ABOUT THIS EXERCISE —
Within the records below, reproduce without change the lines from the line that has "### [Android](#android)" through the line that has "качество. Поддерживается", and only those.

EXCERPTED RECORDS: Begin

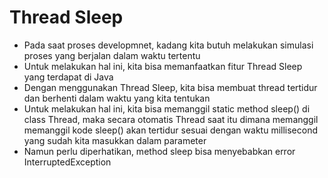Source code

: # Thread Sleep

- Pada saat proses developmnet, kadang kita butuh melakukan simulasi proses yang berjalan dalam waktu tertentu
- Untuk melakukan hal ini, kita bisa memanfaatkan fitur Thread Sleep yang terdapat di Java
- Dengan menggunakan Thread Sleep, kita bisa membuat thread tertidur dan berhenti dalam waktu yang kita tentukan
- Untuk melakukan hal ini, kita bisa memanggil static method sleep() di class Thread, maka secara otomatis Thread saat itu dimana memanggil memanggil kode sleep() akan tertidur sesuai dengan waktu millisecond yang sudah kita masukkan dalam parameter
- Namun perlu diperhatikan, method sleep bisa menyebabkan error InterruptedException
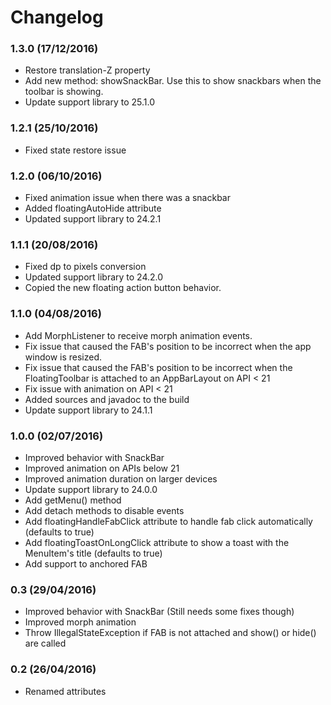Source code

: # Changelog

### 1.3.0 (17/12/2016)
- Restore translation-Z property
- Add new method: showSnackBar. Use this to show snackbars when the toolbar is showing.
- Update support library to 25.1.0

### 1.2.1 (25/10/2016)
- Fixed state restore issue

### 1.2.0 (06/10/2016)
- Fixed animation issue when there was a snackbar
- Added floatingAutoHide attribute
- Updated support library to 24.2.1

### 1.1.1 (20/08/2016)
- Fixed dp to pixels conversion
- Updated support library to 24.2.0
- Copied the new floating action button behavior.

### 1.1.0 (04/08/2016)
- Add MorphListener to receive morph animation events.
- Fix issue that caused the FAB's position to be incorrect when the app window is resized.
- Fix issue that caused the FAB's position to be incorrect when the FloatingToolbar is attached to an AppBarLayout on API < 21
- Fix issue with animation on API < 21
- Added sources and javadoc to the build
- Update support library to 24.1.1

### 1.0.0 (02/07/2016)
- Improved behavior with SnackBar
- Improved animation on APIs below 21
- Improved animation duration on larger devices
- Update support library to 24.0.0
- Add getMenu() method
- Add detach methods to disable events
- Add floatingHandleFabClick attribute to handle fab click automatically (defaults to true)
- Add floatingToastOnLongClick attribute to show a toast with the MenuItem's title (defaults to true)
- Add support to anchored FAB

### 0.3 (29/04/2016)
- Improved behavior with SnackBar (Still needs some fixes though)
- Improved morph animation
- Throw IllegalStateException if FAB is not attached and show() or hide() are called

### 0.2 (26/04/2016)
- Renamed attributes
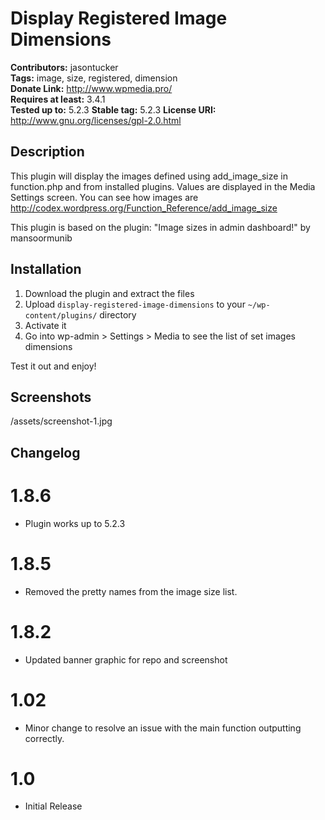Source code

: # Display Registered Image Dimensions #
**Contributors:** jasontucker  
**Tags:** image, size, registered, dimension  
**Donate Link:** http://www.wpmedia.pro/  
**Requires at least:** 3.4.1  
**Tested up to:** 5.2.3 
**Stable tag:** 5.2.3
**License URI:** http://www.gnu.org/licenses/gpl-2.0.html

## Description ##

This plugin will display the images defined using add_image_size in function.php and from installed plugins. Values are displayed in the Media Settings screen.
You can see how images are http://codex.wordpress.org/Function_Reference/add_image_size

This plugin is based on the plugin: "Image sizes in admin dashboard!" by mansoormunib

## Installation ##

1. Download the plugin and extract the files
2. Upload `display-registered-image-dimensions` to your `~/wp-content/plugins/` directory
3. Activate it
4. Go into wp-admin > Settings > Media to see the list of set images dimensions
	
Test it out and enjoy!

## Screenshots ##

/assets/screenshot-1.jpg

## Changelog ##
# 1.8.6 #
* Plugin works up to 5.2.3

# 1.8.5 #
* Removed the pretty names from the image size list.

# 1.8.2 #
* Updated banner graphic for repo and screenshot

# 1.02 #
* Minor change to resolve an issue with the main function outputting correctly.

# 1.0 #
* Initial Release
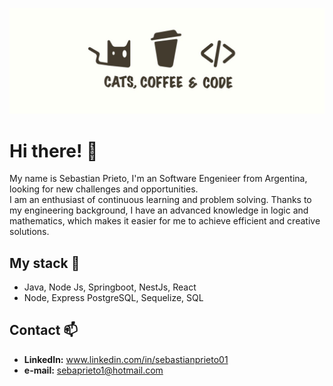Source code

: ![Hi, I'm Sebastian](https://raw.githubusercontent.com/SebaPrieto1/SebaPrieto1/main/images/catscoffeeandcode.jpg)


# Hi there! :wave:

My name is Sebastian Prieto, I'm an Software Engenieer from Argentina, looking for new challenges and opportunities.
<br />
I am an enthusiast of continuous learning and problem solving. Thanks to my engineering background, I have an advanced knowledge in logic and mathematics, which makes it easier for me to achieve efficient and creative solutions.

## My stack :page_with_curl:

*	Java, Node Js, Springboot, NestJs, React
*	Node, Express⁣ PostgreSQL, Sequelize, SQL⁣


## Contact 📫
* **LinkedIn:** www.linkedin.com/in/sebastianprieto01
* **e-mail:** sebaprieto1@hotmail.com


<!--
**SebaPrieto1/SebaPrieto1** is a ✨ _special_ ✨ repository because its `README.md` (this file) appears on your GitHub profile.

Here are some ideas to get you started:

- 🔭 I’m currently working on ...
- 🌱 I’m currently learning ...
- 👯 I’m looking to collaborate on ...
- 🤔 I’m looking for help with ...
- 💬 Ask me about ...
- 📫 How to reach me: ...
- 😄 Pronouns: ...
- ⚡ Fun fact: ...
-->
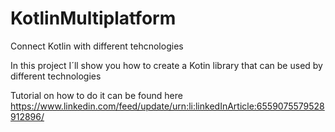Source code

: # KotlinMultiplatform
Connect Kotlin with different tehcnologies

In this project I´ll show you how to create a Kotin library that can be used by different technologies

Tutorial on how to do it can be found here https://www.linkedin.com/feed/update/urn:li:linkedInArticle:6559075579528912896/
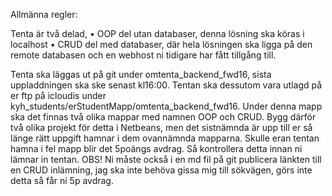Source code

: Allmänna regler:

Tenta är två delad, 
•	OOP del utan databaser, denna lösning ska köras i localhost
•	CRUD del med databaser, där hela lösningen ska ligga på den remote databasen och en webhost ni tidigare har fått tillgång till.

Tenta ska läggas ut på git under omtenta_backend_fwd16, sista uppladdningen ska ske senast kl16:00.
Tentan ska dessutom vara utlagd på er ftp på icloudis under kyh_students/erStudentMapp/omtenta_backend_fwd16. 
Under denna mapp ska det finnas två olika mappar med namnen OOP och CRUD. Bygg därför två olika projekt för detta i Netbeans, men det sistnämnda är upp till er så länge rätt uppgift hamnar i dem ovannämnda mapparna.
Skulle eran tentan hamna i fel mapp blir det 5poängs avdrag. Så kontrollera detta innan ni lämnar in tentan.
OBS! Ni måste också i en md fil på git publicera länkten till en CRUD inlämning, jag ska inte behöva gissa mig till sökvägen, görs inte detta så får ni 5p avdrag.
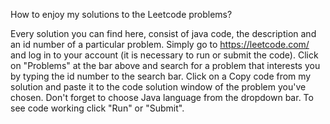 How to enjoy my solutions to the Leetcode problems?

Every solution you can find here, consist of java code, the description and an id number of a particular problem.
Simply go to https://leetcode.com/ and log in to your account (it is necessary to run or submit the code).
Click on "Problems" at the bar above and search for a problem that interests you by typing the id number to the search bar.
Click on a Copy code from my solution and paste it to the code solution window of the problem you've chosen. Don't forget to choose Java language from the dropdown bar.
To see code working click "Run" or "Submit".
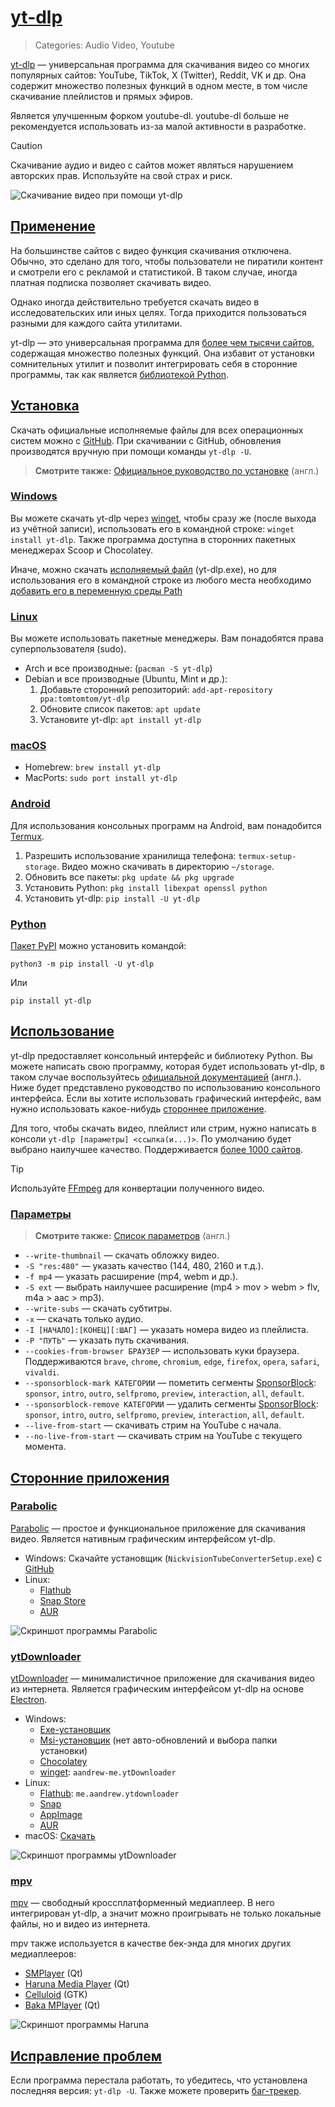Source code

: # [yt-dlp](#yt-dlp)
> Categories: Audio Video, Youtube

[yt-dlp](https://github.com/yt-dlp/yt-dlp) — универсальная программа для
скачивания видео со многих популярных сайтов: YouTube, TikTok, X (Twitter),
Reddit, VK и др. Она содержит множество полезных функций в одном месте, в том
числе скачивание плейлистов и прямых эфиров.

Является улучшенным форком youtube-dl. youtube-dl больше не рекомендуется
использовать из-за малой активности в разработке.

> [!caution]
Скачивание аудио и видео с сайтов может являться нарушением авторских прав.
Используйте на свой страх и риск.

![Скачивание видео при помощи yt-dlp](/media/yt_dlp.jpg)

## [Применение](#utilization)

На большинстве сайтов с видео функция скачивания отключена. Обычно, это сделано
для того, чтобы пользователи не пиратили контент и смотрели его с рекламой и
статистикой. В таком случае, иногда платная подписка позволяет скачивать видео.

Однако иногда действительно требуется скачать видео в исследовательских или
иных целях. Тогда приходится пользоваться разными для каждого сайта утилитами.

yt-dlp — это универсальная программа для
[более чем тысячи сайтов](https://github.com/yt-dlp/yt-dlp/blob/master/supportedsites.md),
содержащая множество полезных функций. Она избавит от установки сомнительных
утилит и позволит интегрировать себя в сторонние программы, так как является
[библиотекой Python](https://pypi.org/project/yt-dlp).

## [Установка](#installation)

Скачать официальные исполняемые файлы для всех операционных систем можно с
[GitHub](https://github.com/yt-dlp/yt-dlp/releases). При скачивании с GitHub,
обновления производятся вручную при помощи команды `yt-dlp -U`.

> **Смотрите также:**
[Официальное руководство по установке](https://github.com/yt-dlp/yt-dlp/wiki/Installation)
(англ.)

### [Windows](#windows)

Вы можете скачать yt-dlp через [winget](/wiki/winget), чтобы сразу же
(после выхода из учётной записи), использовать его в командной строке:
`winget install yt-dlp`. Также программа доступна в сторонних пакетных
менеджерах Scoop и Chocolatey.

Иначе, можно скачать
[исполняемый файл](https://github.com/yt-dlp/yt-dlp/releases) (yt-dlp.exe), но
для использования его в командной строке из любого места необходимо
[добавить его в переменную среды Path](/wiki/cli#path)

### [Linux](#linux)

Вы можете использовать пакетные менеджеры. Вам понадобятся права
суперпользователя (sudo).

- Arch и все производные: (`pacman -S yt-dlp`)
- Debian и все производные (Ubuntu, Mint и др.):
    1. Добавьте сторонний репозиторий: `add-apt-repository ppa:tomtomtom/yt-dlp`
    2. Обновите список пакетов: `apt update`
    3. Установите yt-dlp: `apt install yt-dlp`

### [macOS](#macos)

- Homebrew: `brew install yt-dlp`
- MacPorts: `sudo port install yt-dlp`

### [Android](#android)

Для использования консольных программ на Android, вам понадобится
[Termux](https://github.com/termux/termux-app/releases).

1. Разрешить использование хранилища телефона: `termux-setup-storage`. Видео
можно скачивать в директорию `~/storage`.
2. Обновить все пакеты: `pkg update && pkg upgrade`
3. Установить Python: `pkg install libexpat openssl python`
4. Установить yt-dlp: `pip install -U yt-dlp`

### [Python](#python)

[Пакет PyPI](https://pypi.org/project/yt-dlp) можно установить командой:

`python3 -m pip install -U yt-dlp`

Или

`pip install yt-dlp`

## [Использование](#usage)

yt-dlp предоставляет консольный интерфейс и библиотеку Python. Вы можете
написать свою программу, которая будет использовать yt-dlp, в таком случае
воспользуйтесь
[официальной документацией](https://github.com/yt-dlp/yt-dlp#embedding-yt-dlp)
(англ.). Ниже будет представлено руководство по использованию консольного
интерфейса. Если вы хотите использовать графический интерфейс, вам нужно
использовать какое-нибудь [стороннее приложение](#third-party-apps).

Для того, чтобы скачать видео, плейлист или стрим, нужно написать в консоли
`yt-dlp [параметры] <ссылка(и...)>`. По умолчанию будет выбрано наилучшее
качество. Поддерживается
[более 1000 сайтов](https://github.com/yt-dlp/yt-dlp/blob/master/supportedsites.md).

> [!tip]
Используйте [FFmpeg](/wiki/ffmpeg) для конвертации полученного видео.

### [Параметры](#parameters)

> **Смотрите также:**
[Список параметров](https://github.com/yt-dlp/yt-dlp#usage-and-options) (англ.)

- `--write-thumbnail` — скачать обложку видео.
- `-S "res:480"` — указать качество (144, 480, 2160 и т.д.).
- `-f mp4` — указать расширение (mp4, webm и др.).
- `-S ext` — выбрать наилучшее расширение
(mp4 > mov > webm > flv, m4a > aac > mp3).
- `--write-subs` — скачать субтитры.
- `-x` — скачать только аудио.
- `-I [НАЧАЛО]:[КОНЕЦ][:ШАГ]` — указать номера видео из плейлиста.
- `-P "ПУТЬ"` — указать путь скачивания.
- `--cookies-from-browser БРАУЗЕР` — использовать куки браузера. Поддерживаются
`brave`, `chrome`, `chromium`, `edge`, `firefox`, `opera`, `safari`, `vivaldi`.
- `--sponsorblock-mark КАТЕГОРИИ` — пометить сегменты
[SponsorBlock](/wiki/sponsorblock): `sponsor`, `intro`, `outro`,
`selfpromo`, `preview`, `interaction`, `all`, `default`.
- `--sponsorblock-remove КАТЕГОРИИ` — удалить сегменты
[SponsorBlock](/wiki/sponsorblock): `sponsor`, `intro`, `outro`,
`selfpromo`, `preview`, `interaction`, `all`, `default`.
- `--live-from-start` — скачивать стрим на YouTube с начала.
- `--no-live-from-start` — скачивать стрим на YouTube с текущего момента.

## [Сторонние приложения](#third-party-apps)

### [Parabolic](#parabolic)

[Parabolic](https://github.com/NickvisionApps/Parabolic) — простое и
функциональное приложение для скачивания видео. Является нативным графическим
интерфейсом yt-dlp.

- Windows: Скачайте установщик (`NickvisionTubeConverterSetup.exe`) с
[GitHub](https://github.com/NickvisionApps/Parabolic/releases/latest)
- Linux:
    - [Flathub](https://flathub.org/apps/details/org.nickvision.tubeconverter)
    - [Snap Store](https://snapcraft.io/tube-converter)
    - [AUR](https://aur.archlinux.org/packages/parabolic)

![Скриншот программы Parabolic](/media/yt_dlp_parabolic.png)

### [ytDownloader](#ytdownloader)

[ytDownloader](https://ytdn.netlify.app) — минималистичное приложение для
скачивания видео из интернета. Является графическим интерфейсом yt-dlp на основе
[Electron](/wiki/browsers#electron).

- Windows:
    - [Exe-установщик](https://github.com/aandrew-me/ytDownloader/releases/latest/download/YTDownloader_Win.exe)
    - [Msi-установщик](https://github.com/aandrew-me/ytDownloader/releases/latest/download/YTDownloader_Win.msi)
    (нет авто-обновлений и выбора папки установки)
    - [Chocolatey](https://community.chocolatey.org/packages/ytdownloader)
    - [winget](/wiki/winget): `aandrew-me.ytDownloader`
- Linux:
    - [Flathub](https://flathub.org/apps/details/me.aandrew.ytdownloader):
    `me.aandrew.ytdownloader`
    - [Snap](https://snapcraft.io/ytdownloader)
    - [AppImage](https://github.com/aandrew-me/ytDownloader/releases/latest/download/YTDownloader_Linux.AppImage)
    - [AUR](https://aur.archlinux.org/packages/ytdownloader-gui)
- macOS: [Скачать](https://github.com/aandrew-me/ytDownloader/releases/latest/download/YTDownloader_Mac.dmg)

![Скриншот программы ytDownloader](/media/yt_dlp_ytdownloader.png)

### [mpv](#mpv)

[mpv](https://mpv.io) — свободный кроссплатформенный медиаплеер. В него
интегрирован yt-dlp, а значит можно проигрывать не только локальные файлы, но и
видео из интернета.

mpv также используется в качестве бек-энда для многих других медиаплееров:

- [SMPlayer](https://www.smplayer.info) (Qt)
- [Haruna Media Player](https://haruna.kde.org) (Qt)
- [Celluloid](https://celluloid-player.github.io) (GTK)
- [Baka MPlayer](https://github.com/u8sand/Baka-MPlayer) (Qt)

![Скриншот программы Haruna](/media/yt_dlp_haruna.jpg)

## [Исправление проблем](#troubleshooting)

Если программа перестала работать, то убедитесь, что установлена последняя
версия: `yt-dlp -U`. Также можете проверить
[баг-трекер](https://github.com/yt-dlp/yt-dlp/issues).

EXCERPTED RECORDS: End

OUTPUT FOR THIS TASK —
### [Android](#android)

Для использования консольных программ на Android, вам понадобится
[Termux](https://github.com/termux/termux-app/releases).

1. Разрешить использование хранилища телефона: `termux-setup-storage`. Видео
можно скачивать в директорию `~/storage`.
2. Обновить все пакеты: `pkg update && pkg upgrade`
3. Установить Python: `pkg install libexpat openssl python`
4. Установить yt-dlp: `pip install -U yt-dlp`

### [Python](#python)

[Пакет PyPI](https://pypi.org/project/yt-dlp) можно установить командой:

`python3 -m pip install -U yt-dlp`

Или

`pip install yt-dlp`

## [Использование](#usage)

yt-dlp предоставляет консольный интерфейс и библиотеку Python. Вы можете
написать свою программу, которая будет использовать yt-dlp, в таком случае
воспользуйтесь
[официальной документацией](https://github.com/yt-dlp/yt-dlp#embedding-yt-dlp)
(англ.). Ниже будет представлено руководство по использованию консольного
интерфейса. Если вы хотите использовать графический интерфейс, вам нужно
использовать какое-нибудь [стороннее приложение](#third-party-apps).

Для того, чтобы скачать видео, плейлист или стрим, нужно написать в консоли
`yt-dlp [параметры] <ссылка(и...)>`. По умолчанию будет выбрано наилучшее
качество. Поддерживается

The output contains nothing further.